Oui, ces tweets étaient racistes

ÉDITORIAL / Le président des États-Unis, Donald Trump, est descendu ces derniers jours à un niveau probablement plus bas que celui de toutes les autres bassesses, inepties ou insultes qu’il a pu formuler depuis le début de sa présidence. Il a beau s’en défendre, mais les tweets dans lesquels il recommandait à quatre élues démocrates progressistes issues de minorités de retourner dans leur pays, sont bel et bien racistes.

Dimanche, Donald Trump avait, via Twitter, visé quatre élues du Congrès, sans toutefois les nommer précisément, en leur conseillant de «retourner dans ces endroits totalement défaillants et infestés par la criminalité dont elles viennent». Les élues en question, associées à l’aile gauche du Parti démocrate, sont Alexandria Ocasio-Cortez, de New York, Ilhan Omar, du Minnesota, Ayanna Pressley, du Massachusetts, et Rashida Tlaib, du Michigan. Il est ici utile de rappeler que trois d’entre elles sont nées aux États-Unis.

Normalement, de tels propos auraient dû entraîner des excuses, comme cela se fait souvent. Des excuses du genre: «mes propos ont dépassé ma pensée» ou, au pire, «mes propos ont été mal interprétés», avec une explication. Au lieu de cela, Donald Trump en a rajouté en accusant ces élues de haïr l’Amérique. Selon lui, ces tweets n’étaient pas racistes et il affirmait, dur comme fer, qu’il n’y avait «pas une once de racisme» en lui.

L’épisode n’est pas sans rappeler celui où le même président avait déclaré que les États-Unis devraient attirer davantage d’immigrants de pays comme la Norvège plutôt que des «trous à merde» de l’Afrique ou de l’Amérique latine. Les propos, ici aussi, sont empreints d’un profond dédain envers les immigrants provenant de pays disons non occidentaux.

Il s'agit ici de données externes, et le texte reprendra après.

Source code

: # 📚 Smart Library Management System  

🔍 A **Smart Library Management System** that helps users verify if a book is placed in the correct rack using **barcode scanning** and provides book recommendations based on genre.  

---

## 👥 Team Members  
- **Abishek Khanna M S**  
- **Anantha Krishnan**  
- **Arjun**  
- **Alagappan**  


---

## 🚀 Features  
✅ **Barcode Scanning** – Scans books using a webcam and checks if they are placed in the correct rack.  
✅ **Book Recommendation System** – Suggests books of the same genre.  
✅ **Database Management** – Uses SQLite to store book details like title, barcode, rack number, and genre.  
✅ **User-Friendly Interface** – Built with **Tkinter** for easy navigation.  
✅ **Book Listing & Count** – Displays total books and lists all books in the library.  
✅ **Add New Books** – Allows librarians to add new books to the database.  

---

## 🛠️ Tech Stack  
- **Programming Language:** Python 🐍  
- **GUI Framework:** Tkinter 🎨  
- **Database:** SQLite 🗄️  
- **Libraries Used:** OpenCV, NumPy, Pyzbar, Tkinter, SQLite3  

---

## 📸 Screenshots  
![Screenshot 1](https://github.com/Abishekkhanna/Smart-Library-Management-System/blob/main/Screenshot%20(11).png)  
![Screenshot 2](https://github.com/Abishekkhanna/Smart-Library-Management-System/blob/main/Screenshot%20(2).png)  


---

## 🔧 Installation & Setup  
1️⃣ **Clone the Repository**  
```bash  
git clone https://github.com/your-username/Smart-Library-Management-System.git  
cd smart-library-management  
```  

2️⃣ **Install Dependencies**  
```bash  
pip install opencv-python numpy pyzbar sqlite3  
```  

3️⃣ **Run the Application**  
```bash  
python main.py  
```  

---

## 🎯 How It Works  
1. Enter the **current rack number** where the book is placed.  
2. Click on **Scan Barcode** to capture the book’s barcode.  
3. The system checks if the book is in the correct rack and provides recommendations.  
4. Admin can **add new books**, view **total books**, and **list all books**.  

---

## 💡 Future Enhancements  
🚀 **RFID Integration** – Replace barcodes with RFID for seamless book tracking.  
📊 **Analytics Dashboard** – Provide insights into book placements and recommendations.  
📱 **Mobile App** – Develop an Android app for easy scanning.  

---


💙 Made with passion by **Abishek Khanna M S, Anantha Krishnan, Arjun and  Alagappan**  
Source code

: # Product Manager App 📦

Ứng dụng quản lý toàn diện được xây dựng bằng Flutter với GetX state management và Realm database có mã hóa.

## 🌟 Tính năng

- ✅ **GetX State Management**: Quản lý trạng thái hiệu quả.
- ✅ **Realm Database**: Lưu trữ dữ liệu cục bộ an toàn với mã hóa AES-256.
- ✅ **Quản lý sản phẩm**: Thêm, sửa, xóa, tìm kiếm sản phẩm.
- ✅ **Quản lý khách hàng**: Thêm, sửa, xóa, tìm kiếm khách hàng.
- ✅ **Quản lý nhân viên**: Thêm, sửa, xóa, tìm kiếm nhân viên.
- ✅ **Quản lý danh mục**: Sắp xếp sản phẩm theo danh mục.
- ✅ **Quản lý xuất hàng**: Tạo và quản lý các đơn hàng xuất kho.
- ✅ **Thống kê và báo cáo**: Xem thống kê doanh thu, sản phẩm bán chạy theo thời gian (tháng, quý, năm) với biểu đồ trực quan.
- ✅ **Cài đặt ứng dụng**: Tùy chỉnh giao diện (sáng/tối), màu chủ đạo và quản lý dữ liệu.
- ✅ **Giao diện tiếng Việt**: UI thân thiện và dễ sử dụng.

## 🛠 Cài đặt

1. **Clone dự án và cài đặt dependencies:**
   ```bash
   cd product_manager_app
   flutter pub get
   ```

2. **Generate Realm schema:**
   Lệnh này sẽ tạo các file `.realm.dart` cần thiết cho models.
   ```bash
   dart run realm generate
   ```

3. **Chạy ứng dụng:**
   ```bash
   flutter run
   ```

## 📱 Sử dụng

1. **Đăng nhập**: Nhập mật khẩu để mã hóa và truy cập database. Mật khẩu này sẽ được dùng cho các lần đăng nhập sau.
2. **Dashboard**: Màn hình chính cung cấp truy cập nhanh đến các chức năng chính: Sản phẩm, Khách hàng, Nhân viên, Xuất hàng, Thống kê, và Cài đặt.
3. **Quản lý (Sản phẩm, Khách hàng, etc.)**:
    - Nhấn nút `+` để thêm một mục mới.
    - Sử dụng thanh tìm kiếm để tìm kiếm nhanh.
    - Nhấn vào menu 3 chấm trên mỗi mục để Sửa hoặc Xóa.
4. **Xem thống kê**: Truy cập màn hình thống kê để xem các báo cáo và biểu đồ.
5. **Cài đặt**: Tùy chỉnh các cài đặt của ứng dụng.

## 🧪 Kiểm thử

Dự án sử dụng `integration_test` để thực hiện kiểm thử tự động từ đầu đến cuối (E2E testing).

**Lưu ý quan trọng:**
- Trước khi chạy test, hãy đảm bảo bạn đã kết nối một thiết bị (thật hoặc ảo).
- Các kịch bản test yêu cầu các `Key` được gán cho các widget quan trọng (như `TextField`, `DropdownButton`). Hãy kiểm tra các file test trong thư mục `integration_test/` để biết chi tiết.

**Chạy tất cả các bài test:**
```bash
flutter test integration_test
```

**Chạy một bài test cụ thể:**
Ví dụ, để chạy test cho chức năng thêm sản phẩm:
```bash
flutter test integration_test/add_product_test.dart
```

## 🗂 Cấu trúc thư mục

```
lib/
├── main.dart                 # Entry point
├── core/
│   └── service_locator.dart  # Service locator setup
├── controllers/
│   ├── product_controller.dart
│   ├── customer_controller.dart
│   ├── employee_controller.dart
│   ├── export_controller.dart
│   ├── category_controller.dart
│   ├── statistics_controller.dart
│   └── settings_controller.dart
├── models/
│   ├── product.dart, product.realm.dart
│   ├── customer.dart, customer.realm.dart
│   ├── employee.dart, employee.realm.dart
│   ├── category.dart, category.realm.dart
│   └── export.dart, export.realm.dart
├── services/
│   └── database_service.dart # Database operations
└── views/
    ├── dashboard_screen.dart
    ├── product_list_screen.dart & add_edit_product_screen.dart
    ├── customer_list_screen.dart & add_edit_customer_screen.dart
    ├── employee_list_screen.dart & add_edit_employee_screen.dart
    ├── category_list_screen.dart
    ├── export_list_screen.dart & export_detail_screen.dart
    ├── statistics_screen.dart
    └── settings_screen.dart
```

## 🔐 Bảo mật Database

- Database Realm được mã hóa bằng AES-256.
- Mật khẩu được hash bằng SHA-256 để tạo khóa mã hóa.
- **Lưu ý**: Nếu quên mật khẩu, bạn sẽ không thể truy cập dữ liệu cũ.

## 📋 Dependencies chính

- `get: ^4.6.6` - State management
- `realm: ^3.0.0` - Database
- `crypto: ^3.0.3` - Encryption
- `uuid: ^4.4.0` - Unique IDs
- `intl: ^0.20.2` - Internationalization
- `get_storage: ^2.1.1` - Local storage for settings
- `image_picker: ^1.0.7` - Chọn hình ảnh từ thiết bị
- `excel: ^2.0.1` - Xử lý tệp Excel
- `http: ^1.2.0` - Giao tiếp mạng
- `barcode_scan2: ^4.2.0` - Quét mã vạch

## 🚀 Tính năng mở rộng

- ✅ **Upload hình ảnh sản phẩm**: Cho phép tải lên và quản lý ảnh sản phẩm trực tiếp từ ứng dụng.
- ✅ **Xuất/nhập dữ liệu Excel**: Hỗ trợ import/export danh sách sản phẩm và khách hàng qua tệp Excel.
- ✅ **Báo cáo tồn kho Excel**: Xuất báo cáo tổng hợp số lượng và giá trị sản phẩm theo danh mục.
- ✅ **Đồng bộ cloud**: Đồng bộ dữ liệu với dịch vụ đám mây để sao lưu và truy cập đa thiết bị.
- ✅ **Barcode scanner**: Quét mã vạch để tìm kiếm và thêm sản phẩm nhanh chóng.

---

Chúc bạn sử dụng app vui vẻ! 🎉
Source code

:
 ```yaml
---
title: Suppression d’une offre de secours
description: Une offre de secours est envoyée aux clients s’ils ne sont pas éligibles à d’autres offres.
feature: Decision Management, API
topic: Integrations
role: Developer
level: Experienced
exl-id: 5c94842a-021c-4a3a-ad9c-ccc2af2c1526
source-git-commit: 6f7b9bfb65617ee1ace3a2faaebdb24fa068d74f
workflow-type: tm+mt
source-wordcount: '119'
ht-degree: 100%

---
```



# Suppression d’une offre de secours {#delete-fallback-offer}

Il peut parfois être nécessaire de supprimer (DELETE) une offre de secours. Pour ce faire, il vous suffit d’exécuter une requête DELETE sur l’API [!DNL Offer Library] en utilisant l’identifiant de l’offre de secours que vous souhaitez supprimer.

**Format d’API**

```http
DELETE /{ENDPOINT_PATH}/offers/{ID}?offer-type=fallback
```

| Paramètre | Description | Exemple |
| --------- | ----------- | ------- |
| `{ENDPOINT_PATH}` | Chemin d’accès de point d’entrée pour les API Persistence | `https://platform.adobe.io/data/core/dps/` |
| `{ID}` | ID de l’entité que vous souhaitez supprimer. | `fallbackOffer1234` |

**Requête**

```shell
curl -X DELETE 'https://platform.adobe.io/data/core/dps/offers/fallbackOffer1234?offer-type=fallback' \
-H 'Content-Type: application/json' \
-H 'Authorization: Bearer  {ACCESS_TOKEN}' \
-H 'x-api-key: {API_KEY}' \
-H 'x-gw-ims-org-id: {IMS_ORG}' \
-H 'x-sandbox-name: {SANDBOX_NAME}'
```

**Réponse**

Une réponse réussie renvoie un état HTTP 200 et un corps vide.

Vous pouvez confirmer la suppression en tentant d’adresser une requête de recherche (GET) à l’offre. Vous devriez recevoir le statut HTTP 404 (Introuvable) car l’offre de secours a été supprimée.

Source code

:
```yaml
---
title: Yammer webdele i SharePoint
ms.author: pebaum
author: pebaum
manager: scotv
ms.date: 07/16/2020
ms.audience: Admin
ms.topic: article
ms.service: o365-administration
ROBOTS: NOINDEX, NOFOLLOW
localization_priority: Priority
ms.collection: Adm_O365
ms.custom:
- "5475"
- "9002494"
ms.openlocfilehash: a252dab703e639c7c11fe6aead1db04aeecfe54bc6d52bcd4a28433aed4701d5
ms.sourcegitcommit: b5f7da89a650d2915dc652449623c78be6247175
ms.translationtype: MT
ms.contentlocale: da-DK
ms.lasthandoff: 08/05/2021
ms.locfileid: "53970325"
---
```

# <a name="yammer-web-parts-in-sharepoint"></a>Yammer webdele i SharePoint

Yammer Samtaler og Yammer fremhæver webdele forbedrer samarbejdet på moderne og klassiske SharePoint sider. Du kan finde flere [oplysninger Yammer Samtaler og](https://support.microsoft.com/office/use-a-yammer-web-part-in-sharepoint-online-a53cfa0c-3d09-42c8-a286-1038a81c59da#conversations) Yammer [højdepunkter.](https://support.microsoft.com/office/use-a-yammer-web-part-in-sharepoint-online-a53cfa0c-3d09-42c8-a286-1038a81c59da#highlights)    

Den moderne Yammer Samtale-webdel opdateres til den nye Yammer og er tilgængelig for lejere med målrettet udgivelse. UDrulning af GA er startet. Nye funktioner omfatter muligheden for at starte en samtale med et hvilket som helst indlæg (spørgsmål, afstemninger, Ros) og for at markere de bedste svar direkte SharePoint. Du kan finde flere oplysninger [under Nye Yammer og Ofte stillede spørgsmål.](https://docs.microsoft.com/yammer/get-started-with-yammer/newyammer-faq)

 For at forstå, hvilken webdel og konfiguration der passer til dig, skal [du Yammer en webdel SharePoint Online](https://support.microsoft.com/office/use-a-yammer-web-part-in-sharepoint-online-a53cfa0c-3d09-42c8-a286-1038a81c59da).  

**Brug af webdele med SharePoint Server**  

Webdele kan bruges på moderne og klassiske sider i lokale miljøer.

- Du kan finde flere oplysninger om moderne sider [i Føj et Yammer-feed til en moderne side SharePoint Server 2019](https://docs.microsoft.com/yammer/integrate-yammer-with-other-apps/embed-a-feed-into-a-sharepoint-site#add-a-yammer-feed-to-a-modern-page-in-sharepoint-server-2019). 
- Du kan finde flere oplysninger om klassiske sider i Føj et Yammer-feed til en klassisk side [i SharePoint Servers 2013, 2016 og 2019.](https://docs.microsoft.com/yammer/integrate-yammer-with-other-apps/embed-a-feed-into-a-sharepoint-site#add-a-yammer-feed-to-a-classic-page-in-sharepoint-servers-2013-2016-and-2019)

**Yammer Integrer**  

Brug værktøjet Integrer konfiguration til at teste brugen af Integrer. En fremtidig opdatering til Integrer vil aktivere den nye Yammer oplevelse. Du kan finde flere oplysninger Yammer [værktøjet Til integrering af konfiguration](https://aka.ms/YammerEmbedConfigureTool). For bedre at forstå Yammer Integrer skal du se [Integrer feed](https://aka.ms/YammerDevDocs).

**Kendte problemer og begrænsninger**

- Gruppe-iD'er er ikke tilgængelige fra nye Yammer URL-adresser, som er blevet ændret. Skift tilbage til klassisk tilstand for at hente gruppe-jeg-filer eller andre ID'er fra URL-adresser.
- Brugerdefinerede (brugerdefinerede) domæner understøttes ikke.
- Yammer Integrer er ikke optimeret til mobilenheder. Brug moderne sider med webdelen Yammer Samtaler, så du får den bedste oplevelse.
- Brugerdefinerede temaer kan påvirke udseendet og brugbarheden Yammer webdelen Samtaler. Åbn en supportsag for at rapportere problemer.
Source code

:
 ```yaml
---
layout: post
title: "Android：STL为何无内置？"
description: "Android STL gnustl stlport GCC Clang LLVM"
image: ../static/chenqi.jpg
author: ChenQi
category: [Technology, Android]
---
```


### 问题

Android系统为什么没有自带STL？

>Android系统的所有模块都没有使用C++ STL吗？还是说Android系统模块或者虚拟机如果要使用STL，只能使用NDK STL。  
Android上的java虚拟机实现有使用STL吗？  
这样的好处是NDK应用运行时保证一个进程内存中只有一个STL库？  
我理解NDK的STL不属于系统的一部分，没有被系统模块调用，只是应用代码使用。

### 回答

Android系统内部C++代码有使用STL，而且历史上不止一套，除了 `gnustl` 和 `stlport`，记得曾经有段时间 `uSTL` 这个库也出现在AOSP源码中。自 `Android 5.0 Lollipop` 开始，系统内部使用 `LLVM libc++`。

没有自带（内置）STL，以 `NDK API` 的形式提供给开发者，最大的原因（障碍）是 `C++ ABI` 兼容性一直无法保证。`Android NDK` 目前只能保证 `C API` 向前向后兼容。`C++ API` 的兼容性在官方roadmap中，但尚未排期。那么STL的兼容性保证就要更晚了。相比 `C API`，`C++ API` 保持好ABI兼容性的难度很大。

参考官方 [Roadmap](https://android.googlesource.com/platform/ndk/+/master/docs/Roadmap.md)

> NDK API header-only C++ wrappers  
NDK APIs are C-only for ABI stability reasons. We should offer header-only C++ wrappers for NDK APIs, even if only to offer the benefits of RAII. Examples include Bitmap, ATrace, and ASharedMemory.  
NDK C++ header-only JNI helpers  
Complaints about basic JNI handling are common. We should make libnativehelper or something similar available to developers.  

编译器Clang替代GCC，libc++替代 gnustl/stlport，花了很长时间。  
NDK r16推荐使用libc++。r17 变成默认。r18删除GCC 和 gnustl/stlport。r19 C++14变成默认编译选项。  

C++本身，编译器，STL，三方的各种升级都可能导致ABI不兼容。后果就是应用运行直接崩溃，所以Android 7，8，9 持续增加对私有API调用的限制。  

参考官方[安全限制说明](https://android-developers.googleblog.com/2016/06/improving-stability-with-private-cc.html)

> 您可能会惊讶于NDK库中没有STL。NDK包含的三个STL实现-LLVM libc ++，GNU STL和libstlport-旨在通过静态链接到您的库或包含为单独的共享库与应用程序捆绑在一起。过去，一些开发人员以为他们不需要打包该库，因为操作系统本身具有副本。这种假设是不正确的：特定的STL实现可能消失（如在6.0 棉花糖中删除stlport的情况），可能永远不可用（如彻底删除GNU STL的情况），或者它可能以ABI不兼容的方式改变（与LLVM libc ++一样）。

Peut-être le président Trump voulait-il détourner l’attention du sort réservé ces jours-ci aux opérations visant les migrants à la frontière? Peut-être voulait-il consolider ses appuis auprès d’une partie de l’électorat qui est plus réfractaire à l’immigration? Peut-être voulait-il réaffirmer un patriotisme aux effluves xénophobes?

Parce que c’est bien de cela qu’il est question. Quels sont ces États ou ces peuples auxquels il fait référence dans ses critiques? Est-ce que les citoyens états-uniens nés à l’étranger doivent être jugés sur leur pays d’origine plutôt que sur leurs actions et leur contribution à leur pays actuel? À la rigueur, cela soulève aussi la question: est-ce que, aux yeux de Donald Trump, les citoyens issus des minorités ethniques, même s’ils sont nés aux États-Unis, ne sont pas des «vrais» Américains?

Un président, un chef d’État, un premier ministre, ne peuvent tenir de tels propos. Qui plus est, ces personnes qu’il vise ont été dûment élues par des majorités d’électeurs dans leur district respectif. Lui doit plutôt remercier les règles du collège électoral à la présidence parce qu’il ne peut pas en dire autant.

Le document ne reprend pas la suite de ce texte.